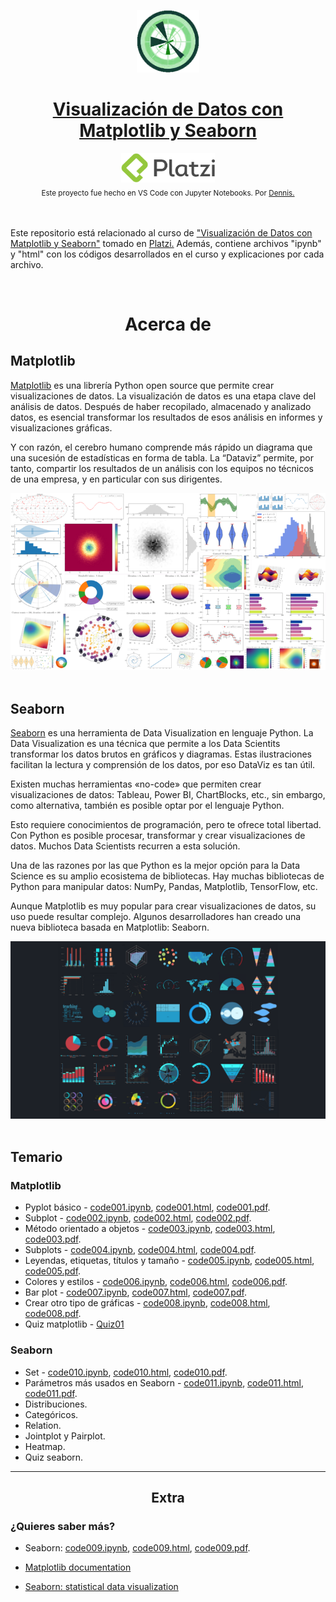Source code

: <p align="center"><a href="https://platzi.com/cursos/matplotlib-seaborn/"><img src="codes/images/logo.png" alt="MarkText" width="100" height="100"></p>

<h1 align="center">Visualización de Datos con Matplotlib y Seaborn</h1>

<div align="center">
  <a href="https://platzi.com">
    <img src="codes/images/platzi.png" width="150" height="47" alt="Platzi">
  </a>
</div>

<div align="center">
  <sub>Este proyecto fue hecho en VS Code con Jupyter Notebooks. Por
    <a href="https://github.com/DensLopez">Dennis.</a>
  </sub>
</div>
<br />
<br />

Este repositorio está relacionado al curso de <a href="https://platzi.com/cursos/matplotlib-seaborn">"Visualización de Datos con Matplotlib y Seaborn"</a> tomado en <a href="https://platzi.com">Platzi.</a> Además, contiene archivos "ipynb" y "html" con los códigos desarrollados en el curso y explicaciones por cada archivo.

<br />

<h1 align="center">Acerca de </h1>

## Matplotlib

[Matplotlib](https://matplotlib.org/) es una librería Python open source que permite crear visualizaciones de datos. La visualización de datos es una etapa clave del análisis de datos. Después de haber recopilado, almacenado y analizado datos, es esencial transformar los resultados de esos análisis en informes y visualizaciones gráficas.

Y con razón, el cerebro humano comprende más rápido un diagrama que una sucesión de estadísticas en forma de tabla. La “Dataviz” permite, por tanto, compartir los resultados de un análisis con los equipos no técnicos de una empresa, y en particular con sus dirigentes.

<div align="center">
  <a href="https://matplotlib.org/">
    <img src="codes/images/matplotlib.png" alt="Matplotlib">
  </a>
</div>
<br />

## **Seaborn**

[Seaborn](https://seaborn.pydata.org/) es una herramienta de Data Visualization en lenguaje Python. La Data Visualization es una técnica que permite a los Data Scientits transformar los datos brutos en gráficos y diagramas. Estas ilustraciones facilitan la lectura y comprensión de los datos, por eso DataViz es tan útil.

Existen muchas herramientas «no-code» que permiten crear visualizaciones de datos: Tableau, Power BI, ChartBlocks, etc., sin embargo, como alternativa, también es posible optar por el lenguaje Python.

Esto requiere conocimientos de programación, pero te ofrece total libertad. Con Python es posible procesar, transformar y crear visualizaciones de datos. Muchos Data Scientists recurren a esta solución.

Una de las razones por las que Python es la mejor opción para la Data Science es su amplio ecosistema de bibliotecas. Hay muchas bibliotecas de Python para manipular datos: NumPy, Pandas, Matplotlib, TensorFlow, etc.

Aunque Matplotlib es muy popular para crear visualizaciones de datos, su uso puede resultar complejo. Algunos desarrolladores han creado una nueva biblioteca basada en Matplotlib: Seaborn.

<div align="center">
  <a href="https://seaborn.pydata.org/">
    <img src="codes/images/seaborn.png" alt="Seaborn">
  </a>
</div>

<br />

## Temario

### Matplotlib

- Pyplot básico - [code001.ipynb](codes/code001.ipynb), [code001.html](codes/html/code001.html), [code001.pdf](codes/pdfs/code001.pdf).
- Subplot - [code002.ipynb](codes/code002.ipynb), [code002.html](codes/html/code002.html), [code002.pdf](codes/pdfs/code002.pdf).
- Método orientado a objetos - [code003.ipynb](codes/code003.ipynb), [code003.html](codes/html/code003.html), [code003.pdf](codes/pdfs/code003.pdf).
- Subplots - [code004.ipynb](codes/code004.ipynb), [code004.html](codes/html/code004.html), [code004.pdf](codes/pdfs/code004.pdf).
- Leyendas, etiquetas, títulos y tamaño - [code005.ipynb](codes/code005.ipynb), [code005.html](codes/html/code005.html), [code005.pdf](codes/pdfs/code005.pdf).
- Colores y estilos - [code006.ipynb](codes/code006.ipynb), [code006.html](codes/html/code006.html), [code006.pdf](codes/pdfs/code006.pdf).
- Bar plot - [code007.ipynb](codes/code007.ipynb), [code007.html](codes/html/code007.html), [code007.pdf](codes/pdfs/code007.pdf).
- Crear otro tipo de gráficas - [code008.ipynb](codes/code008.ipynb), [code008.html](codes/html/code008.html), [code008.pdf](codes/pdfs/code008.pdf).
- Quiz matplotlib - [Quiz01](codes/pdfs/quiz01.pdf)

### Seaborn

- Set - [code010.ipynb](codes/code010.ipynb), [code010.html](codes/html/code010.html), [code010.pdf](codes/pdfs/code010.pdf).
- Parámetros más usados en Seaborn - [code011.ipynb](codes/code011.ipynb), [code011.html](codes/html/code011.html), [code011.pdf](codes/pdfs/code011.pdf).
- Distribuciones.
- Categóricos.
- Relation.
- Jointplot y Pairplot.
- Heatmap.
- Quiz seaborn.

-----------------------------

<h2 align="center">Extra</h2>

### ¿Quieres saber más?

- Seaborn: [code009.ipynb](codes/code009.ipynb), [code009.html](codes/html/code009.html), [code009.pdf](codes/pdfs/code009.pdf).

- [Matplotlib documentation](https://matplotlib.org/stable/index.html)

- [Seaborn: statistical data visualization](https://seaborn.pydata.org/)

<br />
*-*-*
• **Exercise directions**
Write out the data in full and exactly as given, though without the images.

• **Result of the exercise**
Source code

: <p align="center"><a href="https://platzi.com/cursos/matplotlib-seaborn/"><img src="codes/images/logo.png" alt="MarkText" width="100" height="100"></p>

<h1 align="center">Visualización de Datos con Matplotlib y Seaborn</h1>

<div align="center">
  <a href="https://platzi.com">
    <img src="codes/images/platzi.png" width="150" height="47" alt="Platzi">
  </a>
</div>

<div align="center">
  <sub>Este proyecto fue hecho en VS Code con Jupyter Notebooks. Por
    <a href="https://github.com/DensLopez">Dennis.</a>
  </sub>
</div>
<br />
<br />

Este repositorio está relacionado al curso de <a href="https://platzi.com/cursos/matplotlib-seaborn">"Visualización de Datos con Matplotlib y Seaborn"</a> tomado en <a href="https://platzi.com">Platzi.</a> Además, contiene archivos "ipynb" y "html" con los códigos desarrollados en el curso y explicaciones por cada archivo.

<br />

<h1 align="center">Acerca de </h1>

## Matplotlib

[Matplotlib](https://matplotlib.org/) es una librería Python open source que permite crear visualizaciones de datos. La visualización de datos es una etapa clave del análisis de datos. Después de haber recopilado, almacenado y analizado datos, es esencial transformar los resultados de esos análisis en informes y visualizaciones gráficas.

Y con razón, el cerebro humano comprende más rápido un diagrama que una sucesión de estadísticas en forma de tabla. La “Dataviz” permite, por tanto, compartir los resultados de un análisis con los equipos no técnicos de una empresa, y en particular con sus dirigentes.

<div align="center">
  <a href="https://matplotlib.org/">
    <img src="codes/images/matplotlib.png" alt="Matplotlib">
  </a>
</div>
<br />

## **Seaborn**

[Seaborn](https://seaborn.pydata.org/) es una herramienta de Data Visualization en lenguaje Python. La Data Visualization es una técnica que permite a los Data Scientits transformar los datos brutos en gráficos y diagramas. Estas ilustraciones facilitan la lectura y comprensión de los datos, por eso DataViz es tan útil.

Existen muchas herramientas «no-code» que permiten crear visualizaciones de datos: Tableau, Power BI, ChartBlocks, etc., sin embargo, como alternativa, también es posible optar por el lenguaje Python.

Esto requiere conocimientos de programación, pero te ofrece total libertad. Con Python es posible procesar, transformar y crear visualizaciones de datos. Muchos Data Scientists recurren a esta solución.

Una de las razones por las que Python es la mejor opción para la Data Science es su amplio ecosistema de bibliotecas. Hay muchas bibliotecas de Python para manipular datos: NumPy, Pandas, Matplotlib, TensorFlow, etc.

Aunque Matplotlib es muy popular para crear visualizaciones de datos, su uso puede resultar complejo. Algunos desarrolladores han creado una nueva biblioteca basada en Matplotlib: Seaborn.

<div align="center">
  <a href="https://seaborn.pydata.org/">
    <img src="codes/images/seaborn.png" alt="Seaborn">
  </a>
</div>

<br />

## Temario

### Matplotlib

- Pyplot básico - [code001.ipynb](codes/code001.ipynb), [code001.html](codes/html/code001.html), [code001.pdf](codes/pdfs/code001.pdf).
- Subplot - [code002.ipynb](codes/code002.ipynb), [code002.html](codes/html/code002.html), [code002.pdf](codes/pdfs/code002.pdf).
- Método orientado a objetos - [code003.ipynb](codes/code003.ipynb), [code003.html](codes/html/code003.html), [code003.pdf](codes/pdfs/code003.pdf).
- Subplots - [code004.ipynb](codes/code004.ipynb), [code004.html](codes/html/code004.html), [code004.pdf](codes/pdfs/code004.pdf).
- Leyendas, etiquetas, títulos y tamaño - [code005.ipynb](codes/code005.ipynb), [code005.html](codes/html/code005.html), [code005.pdf](codes/pdfs/code005.pdf).
- Colores y estilos - [code006.ipynb](codes/code006.ipynb), [code006.html](codes/html/code006.html), [code006.pdf](codes/pdfs/code006.pdf).
- Bar plot - [code007.ipynb](codes/code007.ipynb), [code007.html](codes/html/code007.html), [code007.pdf](codes/pdfs/code007.pdf).
- Crear otro tipo de gráficas - [code008.ipynb](codes/code008.ipynb), [code008.html](codes/html/code008.html), [code008.pdf](codes/pdfs/code008.pdf).
- Quiz matplotlib - [Quiz01](codes/pdfs/quiz01.pdf)

### Seaborn

- Set - [code010.ipynb](codes/code010.ipynb), [code010.html](codes/html/code010.html), [code010.pdf](codes/pdfs/code010.pdf).
- Parámetros más usados en Seaborn - [code011.ipynb](codes/code011.ipynb), [code011.html](codes/html/code011.html), [code011.pdf](codes/pdfs/code011.pdf).
- Distribuciones.
- Categóricos.
- Relation.
- Jointplot y Pairplot.
- Heatmap.
- Quiz seaborn.

-----------------------------

<h2 align="center">Extra</h2>

### ¿Quieres saber más?

- Seaborn: [code009.ipynb](codes/code009.ipynb), [code009.html](codes/html/code009.html), [code009.pdf](codes/pdfs/code009.pdf).

- [Matplotlib documentation](https://matplotlib.org/stable/index.html)

- [Seaborn: statistical data visualization](https://seaborn.pydata.org/)

<br />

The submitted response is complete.